Time Related Tips
Discover how to accurately measure code execution time with Python's timeit function and apply performance tips such as checkpointing intermediate results, optimizing data lookups using sets and dictionaries, minimizing costly function calls, and effectively managing large integers. This lesson helps you write faster and more maintainable Python programs.
Time it
A popular saying among programmers is “Make it right, then make it fast.” Assuming that our program is correct and that we have several solutions, we want the fastest option. This is often the case in Python, despite the principle from The Zen of Python that says: “There should be one—and preferably only one— obvious way to do it.”
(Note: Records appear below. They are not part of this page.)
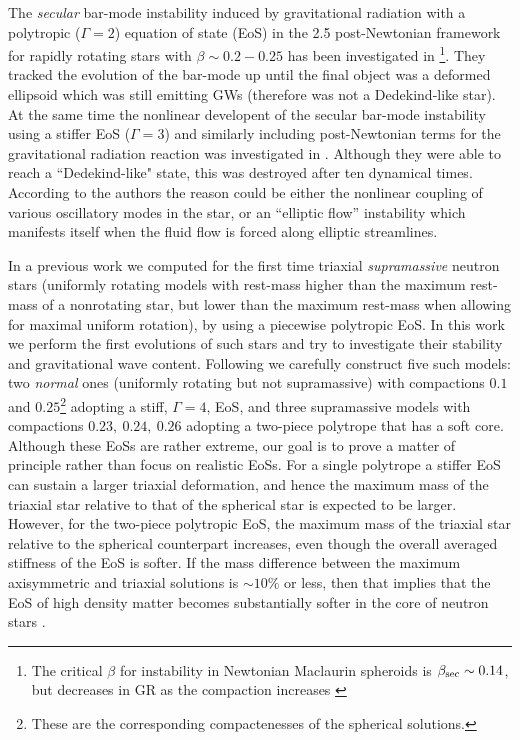 \documentclass[twocolumn,superscriptaddress,showpacs,prd,aps,amsmath,amssymb,nofootinbib]{revtex4-1}
\newcommand{\GB}{\beta}
\begin{document}
The \textit{secular} bar-mode
instability induced by gravitational radiation with a polytropic
($\Gamma=2$) equation of state (EoS) in the 2.5 post-Newtonian
framework for rapidly rotating stars with $\GB\sim0.2-0.25$ has been
investigated in \cite{SK04}\footnote{The critical $\GB$ for instability in
Newtonian Maclaurin spheroids is $\GB_{\rm sec}\sim 0.14$, but
decreases in GR as the compaction increases \cite{SF98}}.  They 
tracked the evolution of the bar-mode
up until the final object was a deformed ellipsoid which was still
emitting GWs (therefore was not a Dedekind-like star). At the same
time the nonlinear developent of the secular bar-mode instability
using a stiffer EoS ($\Gamma=3$) and similarly including
post-Newtonian terms for the gravitational radiation reaction was
investigated in \cite{OTL04}. Although they were able to reach a
``Dedekind-like" state, this was destroyed after ten dynamical
times. According to the authors the reason could be either the
nonlinear coupling of various oscillatory modes in the star, or an
``elliptic flow'' instability which manifests itself when the fluid
flow is forced along elliptic streamlines.

In a previous work \cite{UTea2016} we computed for the first time
triaxial \textit{supramassive} neutron stars (uniformly rotating
models with rest-mass higher than the maximum rest-mass of a
nonrotating star, but lower than the maximum rest-mass when
allowing for maximal uniform rotation), by using a piecewise
polytropic EoS. In this work we perform the first evolutions of such
stars and try to investigate their stability and gravitational wave
content. Following \cite{UTea2016} we carefully construct five such
models: two \textit{normal} ones (uniformly rotating but not
supramassive) with compactions $0.1$ and $0.25$\footnote{These are the
  corresponding compactenesses of the spherical solutions.} adopting a
stiff, $\Gamma=4$, EoS, and three supramassive models with compactions
$0.23,\ 0.24,\ 0.26$ adopting a two-piece polytrope that has a soft
core. Although these EoSs are rather extreme, our goal is to prove a
matter of principle rather than focus on realistic EoSs.  For a single
polytrope a stiffer EoS can sustain a larger triaxial deformation, and 
hence the maximum mass of the triaxial star relative to that of the 
spherical star is expected to be larger. 
However, for the two-piece polytropic EoS, the maximum mass of the
triaxial star relative to the spherical counterpart
increases, even though the overall averaged stiffness of the EoS is 
softer.  If the mass difference between the maximum axisymmetric and
triaxial solutions is $\sim 10\%$ or less, then that implies that the
EoS of high density matter becomes substantially softer in the core of
neutron stars \cite{UTea2016}. 
\end{document}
An incorrect way to time our code is to call the time() function from the namesake module before and after the code fragment of interest. The accuracy of the function is low, usually well below the fragment execution time. The right tool for the job is the function, timeit(),in the timeit module. The function takes some parameters, the first two being the most important.
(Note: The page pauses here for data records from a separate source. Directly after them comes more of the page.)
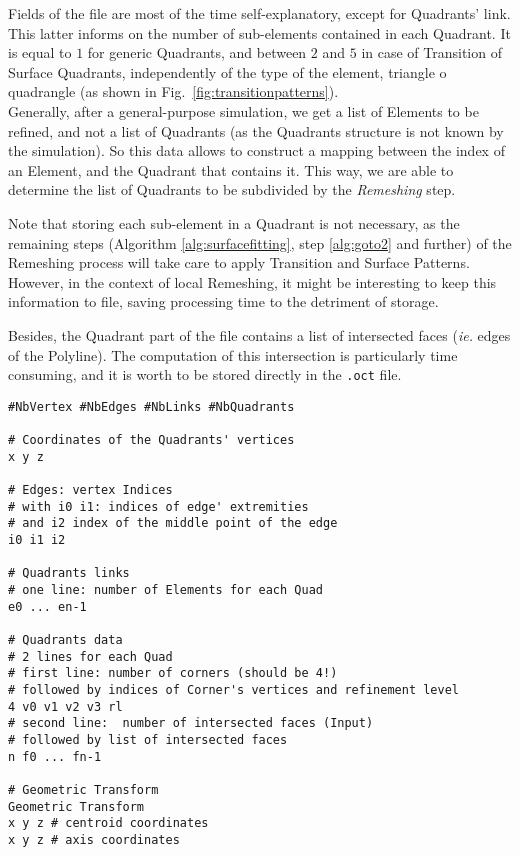 \documentclass[10pt]{article}
\begin{document}
Fields of the file are most of the time self-explanatory, except for Quadrants' link. This latter informs on the number of sub-elements contained in each Quadrant. It is equal to $1$ for generic Quadrants, and between $2$ and $5$ in case of Transition of Surface Quadrants, independently of the type of the element, triangle o quadrangle (as shown in Fig.~\ref{fig:transitionpatterns}). \\
Generally, after a general-purpose simulation, we get a list of Elements to be refined, and not a list of Quadrants (as the Quadrants structure is not known by the simulation). So this data allows to construct a mapping between the index of an Element, and the Quadrant that contains it. This way, we are able to determine the list of Quadrants to be subdivided by the \textit{Remeshing} step.

Note that storing each sub-element in a Quadrant is not necessary, as the remaining steps (Algorithm \ref{alg:surfacefitting}, step \ref{alg:goto2} and further) of the Remeshing process will take care to apply Transition and Surface Patterns.
However, in the context of local Remeshing, it might be interesting to keep this information to file, saving processing time to the detriment of storage.

Besides, the Quadrant part of the file contains a list of intersected faces (\textit{ie.} edges of the Polyline). The computation of this intersection is particularly time consuming, and it is worth to be stored directly in the \texttt{.oct} file.

\begin{tcolorbox}[skin=enhanced,breakable]
\begin{verbatim}
#NbVertex #NbEdges #NbLinks #NbQuadrants

# Coordinates of the Quadrants' vertices
x y z

# Edges: vertex Indices
# with i0 i1: indices of edge' extremities
# and i2 index of the middle point of the edge
i0 i1 i2

# Quadrants links
# one line: number of Elements for each Quad
e0 ... en-1

# Quadrants data
# 2 lines for each Quad
# first line: number of corners (should be 4!)
# followed by indices of Corner's vertices and refinement level 
4 v0 v1 v2 v3 rl
# second line:  number of intersected faces (Input)
# followed by list of intersected faces
n f0 ... fn-1

# Geometric Transform
Geometric Transform
x y z # centroid coordinates
x y z # axis coordinates
\end{verbatim}
\end{tcolorbox}
\end{document}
- The first parameter is the code fragment that we want to time. We must provide it to the function as a string. Otherwise, Python will execute it before calling the timing function. The code must include the definitions of all involved variables because the function evaluates the parameters in a clean environment that doesn’t include any previously defined functions and variables or previously imported modules. The function evaluates the code number times, where the
numberis an optional parameter, and returns the average execution time. - The second parameter is another string that contains the initialization code. The
timeit()function executes this code once before it starts collecting statistics. We can use this parameter to import modules or define global variables.
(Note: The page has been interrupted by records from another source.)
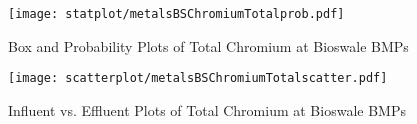         \begin{figure}[hb]   %
            \centering
            \texttt{[image: statplot/metalsBSChromiumTotalprob.pdf]}
            \caption{Box and Probability Plots of Total Chromium at Bioswale BMPs}
        \end{figure}         %
        
        
        \begin{figure}[hb]   %
            \centering
            \texttt{[image: scatterplot/metalsBSChromiumTotalscatter.pdf]}
            \caption{Influent vs. Effluent Plots of Total Chromium at Bioswale BMPs}
        \end{figure}         %
        \clearpage
         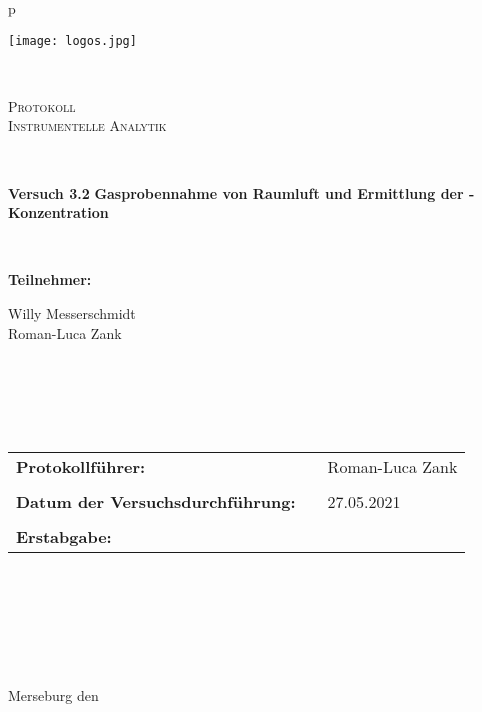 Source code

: \begin{center}
\begin{tabular}{p{\textwidth}}


\begin{center}
\texttt{[image: logos.jpg]}\\
\end{center}


\\

\begin{center}
\LARGE{\textsc{
Protokoll \\
Instrumentelle Analytik\\
}}
\end{center}

\\

%

\begin{center}
\textbf{\Large{Versuch 3.2}}
\textbf{\Large{Gasprobennahme von Raumluft und Ermittlung der -Konzentration}}
\end{center}


\\

\begin{center}
\Large{\textbf{Teilnehmer:}} \\ 
\end{center}
\begin{center}
\large{Willy Messerschmidt} \\
\large{Roman-Luca Zank} \\
\end{center}


\\ \\ \\ \\

\begin{center}
\begin{tabular}{lll}
\large{\textbf{Protokollführer:}} & & \large{Roman-Luca Zank}\\
&&\\
\large{\textbf{Datum der Versuchsdurchführung:}}&& \large{27.05.2021}\\
&&\\
\large{\textbf{Erstabgabe:}}&& \large{\todayDE}\\
\end{tabular}
\end{center}

\\ \\ \\ \\ \\ \\ 

\large{Merseburg den \todayDE}

\end{tabular}
\end{center}
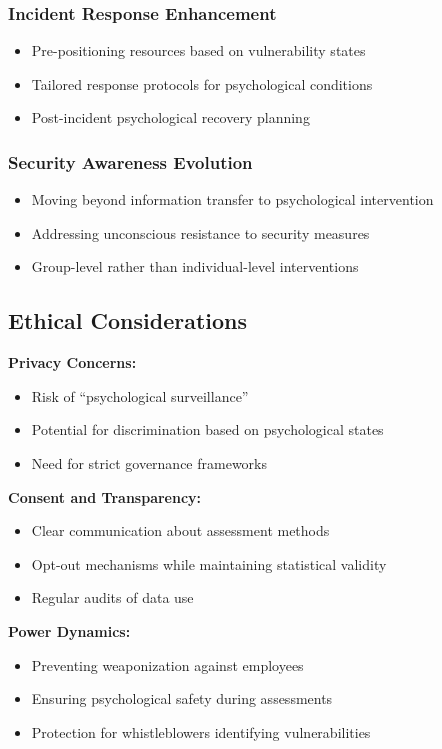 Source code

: \documentclass[11pt,a4paper]{article}
\begin{document}
\subsubsection{Incident Response Enhancement}
\begin{itemize}
\item Pre-positioning resources based on vulnerability states
\item Tailored response protocols for psychological conditions
\item Post-incident psychological recovery planning
\end{itemize}

\subsubsection{Security Awareness Evolution}
\begin{itemize}
\item Moving beyond information transfer to psychological intervention
\item Addressing unconscious resistance to security measures
\item Group-level rather than individual-level interventions
\end{itemize}

\subsection{Ethical Considerations}

\textbf{Privacy Concerns:}
\begin{itemize}
\item Risk of ``psychological surveillance''
\item Potential for discrimination based on psychological states
\item Need for strict governance frameworks
\end{itemize}

\textbf{Consent and Transparency:}
\begin{itemize}
\item Clear communication about assessment methods
\item Opt-out mechanisms while maintaining statistical validity
\item Regular audits of data use
\end{itemize}

\textbf{Power Dynamics:}
\begin{itemize}
\item Preventing weaponization against employees
\item Ensuring psychological safety during assessments
\item Protection for whistleblowers identifying vulnerabilities
\end{itemize}
\end{document}
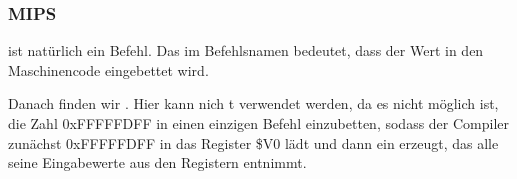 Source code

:\subsubsection{MIPS}




 ist natürlich ein  Befehl. Das  im Befehlsnamen bedeutet,
dass der Wert in den Maschinencode eingebettet wird.

Danach finden wir \AND. Hier kann nich t verwendet werden, da es nicht
möglich ist, die Zahl 0xFFFFFDFF in einen einzigen Befehl einzubetten, sodass
der Compiler zunächst 0xFFFFFDFF in das Register \$V0 lädt und dann ein \AND
erzeugt, das alle seine Eingabewerte aus den Registern entnimmt.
We may wonder what the best way to square a number is. Do we multiply it by itself, use the exponential operator (**), or call math.pow()?In cases like this, we should turn to The Zen of Python, which says “In the face of ambiguity, refuse the temptation to guess." Use the Timeit()!
Note: If we apply the first two code fragments to an integer, the results will be quite different. For more details, see the Beware of Large and Slow Ints section at the end of this lesson. The function returns the total execution time in seconds.
The Timeit() function executes the statement number=1,000,000 times. Divide the returned time by number to get the time-per-statement execution.
Let’s run the below code.
While having all seventeen digits after the decimal point, multiplication still looks notably faster, closely followed by the exponential operator. math.pow() is the worst.
Multiplying a number by itself is faster than calling
math.pow().
Checkpoint saves time
There’s nothing more frustrating than irrecoverably removing a semi-finished file within a Ph.D. dissertation or our program crashing after several hours (or days) of heavy-duty computations. Frequent backups help with the former. Checkpointing helps with the latter.
Checkpointing is a form of real-time backup and can be easily implemented in Python via pickling.
To create a checkpoint, save the values of the variables that were difficult to obtain in files so that, if the program crashes, we could restore values from files instead of recomputing them.
For example, our program may call the fictitious and very time-consuming functions, foo() and bar():
result1 = foo(original_data)
result2 = bar(result1)
We may want to add one or two checkpoints, if we want to treat the final result in the same way as the intermediate results. We should create a directory for the checkpoint data. Check if the results already exist before recalculating them. If a checkpoint concerns multiple results, store them as a tuple or one after another in the same file. pickle supports several objects per file.
try:
with open('checkpoints/result1.p', 'rb') as infile:
result1 = pickle.load(infile)
except FileNotFoundException:
result1 = foo(original_data)
with open('checkpoints/result1.p', 'wb') as outfile:
pickle.dump(outfile, result1)
try:
with open('checkpoints/result2.p', 'rb') as infile:
result2 = pickle.load(infile)
except FileNotFoundException:
result2 = bar(result1)
with open('checkpoints/result2.p', 'wb') as outfile:
pickle.dump(outfile, result2)
This solution extends to any number of intermediate stages and can easily save lots of time and effort.
This tip is quite similar to CacheIt. As mentioned, checkpointing is a form of caching.
Optimize lookups
Some say (and introductory computer science books agree) that searching through data is one of the most frequent operations—if not the most frequent operation—in computing. If we need an engine for something, that something must be important.
Use of in operator
The Python way to search for an item in some data set (typically in a collection, such as a list, a tuple, a set, or a dictionary) is to use the in operator. The operator looks up an item and checks if it’s in the collection either as a value or as an object. We shouldn’t worry about a single lookup in a small collection. As the collection size and the number of lookups grow, however, performance may become an issue.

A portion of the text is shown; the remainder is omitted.